━━━━━ Excerpted data

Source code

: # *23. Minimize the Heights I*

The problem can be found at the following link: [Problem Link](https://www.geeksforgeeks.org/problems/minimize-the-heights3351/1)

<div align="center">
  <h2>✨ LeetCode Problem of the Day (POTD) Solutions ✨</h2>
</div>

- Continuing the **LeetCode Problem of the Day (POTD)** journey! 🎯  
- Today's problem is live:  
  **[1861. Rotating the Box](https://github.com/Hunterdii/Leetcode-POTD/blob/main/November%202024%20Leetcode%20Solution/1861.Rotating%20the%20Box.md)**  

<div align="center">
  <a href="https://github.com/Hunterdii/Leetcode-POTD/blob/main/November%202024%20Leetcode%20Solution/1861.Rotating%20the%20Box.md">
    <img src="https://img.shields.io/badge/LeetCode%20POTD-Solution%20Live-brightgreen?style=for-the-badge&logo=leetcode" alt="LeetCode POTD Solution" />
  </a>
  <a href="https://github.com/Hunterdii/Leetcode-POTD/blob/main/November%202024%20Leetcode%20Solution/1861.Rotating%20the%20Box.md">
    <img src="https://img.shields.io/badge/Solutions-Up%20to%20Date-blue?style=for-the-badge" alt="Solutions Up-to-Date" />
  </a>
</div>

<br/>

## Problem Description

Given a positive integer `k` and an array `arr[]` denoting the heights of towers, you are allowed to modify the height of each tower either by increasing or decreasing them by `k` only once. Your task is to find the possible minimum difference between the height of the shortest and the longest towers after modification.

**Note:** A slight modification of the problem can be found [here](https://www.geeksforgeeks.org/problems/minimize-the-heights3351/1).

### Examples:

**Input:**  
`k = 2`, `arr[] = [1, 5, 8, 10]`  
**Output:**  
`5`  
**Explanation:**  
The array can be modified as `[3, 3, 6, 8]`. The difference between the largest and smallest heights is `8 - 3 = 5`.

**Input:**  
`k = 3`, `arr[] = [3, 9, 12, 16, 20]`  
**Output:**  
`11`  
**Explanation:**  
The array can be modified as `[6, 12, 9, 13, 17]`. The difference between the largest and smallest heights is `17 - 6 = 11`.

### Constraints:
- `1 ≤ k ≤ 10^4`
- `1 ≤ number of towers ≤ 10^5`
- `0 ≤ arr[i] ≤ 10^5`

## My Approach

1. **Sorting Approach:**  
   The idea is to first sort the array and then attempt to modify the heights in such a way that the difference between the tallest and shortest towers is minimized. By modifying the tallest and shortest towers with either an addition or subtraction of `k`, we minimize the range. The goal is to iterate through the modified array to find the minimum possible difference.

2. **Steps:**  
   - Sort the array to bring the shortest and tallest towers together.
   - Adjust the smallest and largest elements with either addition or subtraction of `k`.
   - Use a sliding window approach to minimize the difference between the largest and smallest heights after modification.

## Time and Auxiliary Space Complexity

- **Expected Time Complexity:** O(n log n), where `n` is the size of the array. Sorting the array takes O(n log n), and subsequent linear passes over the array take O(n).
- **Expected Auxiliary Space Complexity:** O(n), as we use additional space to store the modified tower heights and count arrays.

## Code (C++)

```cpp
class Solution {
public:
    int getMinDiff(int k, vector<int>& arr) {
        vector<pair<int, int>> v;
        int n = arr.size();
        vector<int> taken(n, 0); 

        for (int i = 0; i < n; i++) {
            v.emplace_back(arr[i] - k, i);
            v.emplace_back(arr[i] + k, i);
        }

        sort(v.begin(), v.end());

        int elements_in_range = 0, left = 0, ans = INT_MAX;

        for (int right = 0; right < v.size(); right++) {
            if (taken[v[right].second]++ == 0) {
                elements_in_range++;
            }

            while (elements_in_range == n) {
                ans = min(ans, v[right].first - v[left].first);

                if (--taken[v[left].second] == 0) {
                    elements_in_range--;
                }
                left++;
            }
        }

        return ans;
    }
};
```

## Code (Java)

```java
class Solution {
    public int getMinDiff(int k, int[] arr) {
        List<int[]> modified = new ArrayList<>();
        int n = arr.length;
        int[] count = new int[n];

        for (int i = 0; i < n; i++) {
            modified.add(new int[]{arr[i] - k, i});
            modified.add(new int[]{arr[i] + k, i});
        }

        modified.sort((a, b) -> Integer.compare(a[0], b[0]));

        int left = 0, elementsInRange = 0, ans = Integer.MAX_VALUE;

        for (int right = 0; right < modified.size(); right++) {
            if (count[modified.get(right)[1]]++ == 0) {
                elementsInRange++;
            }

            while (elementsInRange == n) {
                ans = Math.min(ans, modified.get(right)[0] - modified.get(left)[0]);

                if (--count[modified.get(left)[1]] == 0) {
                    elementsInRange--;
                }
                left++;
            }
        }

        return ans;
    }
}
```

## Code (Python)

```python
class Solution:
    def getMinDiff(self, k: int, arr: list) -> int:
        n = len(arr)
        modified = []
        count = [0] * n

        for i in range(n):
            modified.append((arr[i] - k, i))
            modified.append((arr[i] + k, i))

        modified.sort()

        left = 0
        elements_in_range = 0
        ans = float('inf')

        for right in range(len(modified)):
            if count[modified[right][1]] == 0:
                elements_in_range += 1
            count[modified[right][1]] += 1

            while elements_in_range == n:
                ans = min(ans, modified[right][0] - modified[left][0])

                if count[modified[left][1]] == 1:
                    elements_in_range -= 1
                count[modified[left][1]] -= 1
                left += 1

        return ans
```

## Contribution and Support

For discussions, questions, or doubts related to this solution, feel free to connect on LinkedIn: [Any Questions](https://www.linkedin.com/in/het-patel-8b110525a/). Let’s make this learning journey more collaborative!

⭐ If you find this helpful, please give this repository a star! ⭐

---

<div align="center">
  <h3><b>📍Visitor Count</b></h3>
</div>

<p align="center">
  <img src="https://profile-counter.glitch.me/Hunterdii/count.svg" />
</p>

━━━━━━━━━━

Search the preceding listing for "possible" and extract every line where it is found.

§ Result:
Given a positive integer `k` and an array `arr[]` denoting the heights of towers, you are allowed to modify the height of each tower either by increasing or decreasing them by `k` only once. Your task is to find the possible minimum difference between the height of the shortest and the longest towers after modification.
   The idea is to first sort the array and then attempt to modify the heights in such a way that the difference between the tallest and shortest towers is minimized. By modifying the tallest and shortest towers with either an addition or subtraction of `k`, we minimize the range. The goal is to iterate through the modified array to find the minimum possible difference.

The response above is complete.